Many health care professionals document only the episodic care that they provide on a given visit and fail to discuss the patient’s overall condition. Due to their personal beliefs, lack of comfort, or inexperience, some clinicians do not recognize (or choose to ignore) that the end of life is near. This is especially true when the patient does not have a preexisting, documented terminal disease, such as Stage IV lung cancer. 

Take, for example, an actual recent lawsuit from the daughter of a 92-year-old nursing facility resident, which states that her mother died “unexpectedly and prematurely.” 
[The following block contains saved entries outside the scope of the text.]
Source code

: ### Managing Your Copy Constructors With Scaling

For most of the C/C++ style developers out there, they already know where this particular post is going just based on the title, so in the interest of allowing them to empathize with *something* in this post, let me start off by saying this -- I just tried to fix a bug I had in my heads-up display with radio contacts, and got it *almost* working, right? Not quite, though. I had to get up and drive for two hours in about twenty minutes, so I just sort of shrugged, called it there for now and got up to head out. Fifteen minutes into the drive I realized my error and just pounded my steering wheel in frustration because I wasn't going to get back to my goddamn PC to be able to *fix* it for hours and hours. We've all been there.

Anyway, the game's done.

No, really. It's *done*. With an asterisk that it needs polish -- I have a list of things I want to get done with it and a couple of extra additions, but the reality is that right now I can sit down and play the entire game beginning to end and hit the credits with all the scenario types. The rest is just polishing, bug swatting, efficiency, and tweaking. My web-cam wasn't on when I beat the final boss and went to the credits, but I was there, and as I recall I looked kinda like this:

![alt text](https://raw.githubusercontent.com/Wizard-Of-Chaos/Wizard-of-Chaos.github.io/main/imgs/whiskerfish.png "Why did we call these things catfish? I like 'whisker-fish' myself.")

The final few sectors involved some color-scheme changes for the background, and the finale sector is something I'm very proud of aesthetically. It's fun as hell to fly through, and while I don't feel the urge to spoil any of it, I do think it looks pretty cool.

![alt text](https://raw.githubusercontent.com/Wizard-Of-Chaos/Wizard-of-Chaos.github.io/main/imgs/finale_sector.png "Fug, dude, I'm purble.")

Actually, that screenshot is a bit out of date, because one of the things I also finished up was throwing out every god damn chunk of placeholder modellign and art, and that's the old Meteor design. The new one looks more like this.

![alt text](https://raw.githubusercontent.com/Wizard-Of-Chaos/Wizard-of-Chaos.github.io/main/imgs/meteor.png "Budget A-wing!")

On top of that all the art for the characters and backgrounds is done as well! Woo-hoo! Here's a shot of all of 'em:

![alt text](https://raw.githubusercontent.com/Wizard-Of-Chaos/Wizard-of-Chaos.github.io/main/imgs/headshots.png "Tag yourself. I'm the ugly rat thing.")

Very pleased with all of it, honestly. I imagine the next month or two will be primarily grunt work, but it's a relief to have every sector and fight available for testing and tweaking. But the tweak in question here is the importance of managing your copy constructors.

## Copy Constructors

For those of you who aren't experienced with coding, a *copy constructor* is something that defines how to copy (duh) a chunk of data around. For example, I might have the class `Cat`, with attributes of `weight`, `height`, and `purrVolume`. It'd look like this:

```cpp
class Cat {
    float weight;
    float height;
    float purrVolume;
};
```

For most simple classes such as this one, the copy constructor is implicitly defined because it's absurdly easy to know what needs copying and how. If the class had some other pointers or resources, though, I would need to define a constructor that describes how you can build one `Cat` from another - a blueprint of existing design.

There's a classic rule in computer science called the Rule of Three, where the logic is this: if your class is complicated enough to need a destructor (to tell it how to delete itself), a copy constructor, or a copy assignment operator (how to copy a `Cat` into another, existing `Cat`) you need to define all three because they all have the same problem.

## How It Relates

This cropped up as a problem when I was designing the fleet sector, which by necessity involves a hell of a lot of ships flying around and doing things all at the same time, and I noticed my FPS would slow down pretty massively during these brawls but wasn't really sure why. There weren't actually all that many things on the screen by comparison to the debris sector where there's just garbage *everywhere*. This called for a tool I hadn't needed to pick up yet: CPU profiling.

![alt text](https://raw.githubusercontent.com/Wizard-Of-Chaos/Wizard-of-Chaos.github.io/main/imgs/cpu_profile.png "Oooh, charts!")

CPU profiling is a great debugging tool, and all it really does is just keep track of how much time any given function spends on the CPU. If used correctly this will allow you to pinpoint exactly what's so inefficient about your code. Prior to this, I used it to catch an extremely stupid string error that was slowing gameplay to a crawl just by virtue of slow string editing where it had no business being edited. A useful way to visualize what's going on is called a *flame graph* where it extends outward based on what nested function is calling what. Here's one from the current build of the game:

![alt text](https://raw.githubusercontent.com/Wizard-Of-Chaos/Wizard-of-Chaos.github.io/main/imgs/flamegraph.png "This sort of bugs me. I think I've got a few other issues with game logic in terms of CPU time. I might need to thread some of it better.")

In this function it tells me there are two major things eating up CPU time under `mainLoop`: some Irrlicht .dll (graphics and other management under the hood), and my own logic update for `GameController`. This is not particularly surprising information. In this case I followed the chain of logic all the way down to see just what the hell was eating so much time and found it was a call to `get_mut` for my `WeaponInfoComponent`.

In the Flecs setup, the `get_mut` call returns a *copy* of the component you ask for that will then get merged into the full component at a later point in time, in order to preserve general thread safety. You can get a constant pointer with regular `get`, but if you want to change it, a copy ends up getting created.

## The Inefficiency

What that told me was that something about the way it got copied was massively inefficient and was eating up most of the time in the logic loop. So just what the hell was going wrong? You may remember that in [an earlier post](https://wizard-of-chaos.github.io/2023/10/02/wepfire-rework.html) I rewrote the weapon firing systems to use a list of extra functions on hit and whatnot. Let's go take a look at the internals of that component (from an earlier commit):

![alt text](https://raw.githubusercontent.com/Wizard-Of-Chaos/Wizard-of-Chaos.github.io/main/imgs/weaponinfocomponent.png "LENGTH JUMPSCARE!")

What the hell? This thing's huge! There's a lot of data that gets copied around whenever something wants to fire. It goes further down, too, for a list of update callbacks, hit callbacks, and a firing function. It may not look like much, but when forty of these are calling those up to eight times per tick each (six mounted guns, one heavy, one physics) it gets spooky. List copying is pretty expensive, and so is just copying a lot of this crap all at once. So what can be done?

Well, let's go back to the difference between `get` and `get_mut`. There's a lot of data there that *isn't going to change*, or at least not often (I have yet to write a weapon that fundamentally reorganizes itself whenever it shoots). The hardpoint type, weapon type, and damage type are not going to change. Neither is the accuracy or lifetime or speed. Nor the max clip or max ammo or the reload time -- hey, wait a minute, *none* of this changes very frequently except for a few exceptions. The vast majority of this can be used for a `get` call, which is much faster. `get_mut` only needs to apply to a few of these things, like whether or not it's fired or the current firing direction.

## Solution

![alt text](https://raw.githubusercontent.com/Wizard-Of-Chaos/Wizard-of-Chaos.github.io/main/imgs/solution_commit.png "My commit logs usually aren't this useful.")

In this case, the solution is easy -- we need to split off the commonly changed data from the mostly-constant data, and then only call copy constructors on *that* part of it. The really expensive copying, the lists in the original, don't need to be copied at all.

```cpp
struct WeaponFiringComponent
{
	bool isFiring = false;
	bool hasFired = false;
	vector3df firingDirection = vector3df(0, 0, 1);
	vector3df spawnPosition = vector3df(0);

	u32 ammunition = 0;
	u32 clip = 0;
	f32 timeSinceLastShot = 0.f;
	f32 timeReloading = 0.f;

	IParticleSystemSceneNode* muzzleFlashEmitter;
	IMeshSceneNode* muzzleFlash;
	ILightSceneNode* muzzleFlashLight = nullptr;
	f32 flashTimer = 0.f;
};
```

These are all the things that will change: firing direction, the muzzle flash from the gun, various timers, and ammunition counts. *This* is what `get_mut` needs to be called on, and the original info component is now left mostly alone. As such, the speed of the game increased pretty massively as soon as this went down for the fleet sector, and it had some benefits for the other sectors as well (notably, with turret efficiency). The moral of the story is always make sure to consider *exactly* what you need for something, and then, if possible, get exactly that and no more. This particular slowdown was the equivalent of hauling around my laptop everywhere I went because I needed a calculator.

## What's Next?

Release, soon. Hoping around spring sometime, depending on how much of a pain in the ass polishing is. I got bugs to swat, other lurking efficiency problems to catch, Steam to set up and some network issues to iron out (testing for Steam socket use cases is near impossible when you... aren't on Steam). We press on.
Despite a one-and-a-half-year downward clinical course, including end-stage Alzheimer’s, seven episodes of urosepsis, two episodes of aspiration pneumonia, two pressure ulcers, and functional decline due to a nonambulatory status, the patient’s daughter believes she was given some hope for meaningful recovery of her mother through multiple hospitalizations and intravenous antibiotics. Upon review, no documentation of the patient’s limited life expectancy was found in the nursing facility or hosptial record. The case was subsequently settled in favor of the complainant through arbitration.

Clearly, it is imperative that health care professionals document the determination that the end of life is near and all conversations with the patient and family in that regard. Examples of such documentation could include: “The inevitable effects of aging are in place;” “the patient’s life expectancy is limited;” “multiple organ system failures are occurring;” and “the patient’s quality of life will continue to deteriorate.”
Statements such as these should appear frequently in a long medical record;  preferably, shortly after admission and then at least monthly as applicable.

Timing And Hope

A word on timing: The care plan meeting (at which the family is present) may be the most appropriate time to compassionately discuss and document the patient’s long-term prognosis, set expectations, determine end-of-life wishes, and offer clinical options to enhance comfort.

When discussing a poor prognosis and setting expectations with patients and families, health care professionals should focus on shifting a family’s hope from recovery to a comfortable, pain-free end-of-life experience.

All individuals desire an “optimal” end-of-life experience. Through the provision of compassionate care, setting of expectations, and planning, physicians and other health care professionals working in concert can make this a reality for many patients.
 
In addition, careful and consistent clinical documentation of these issues may also help provide protection against frivolous lawsuits.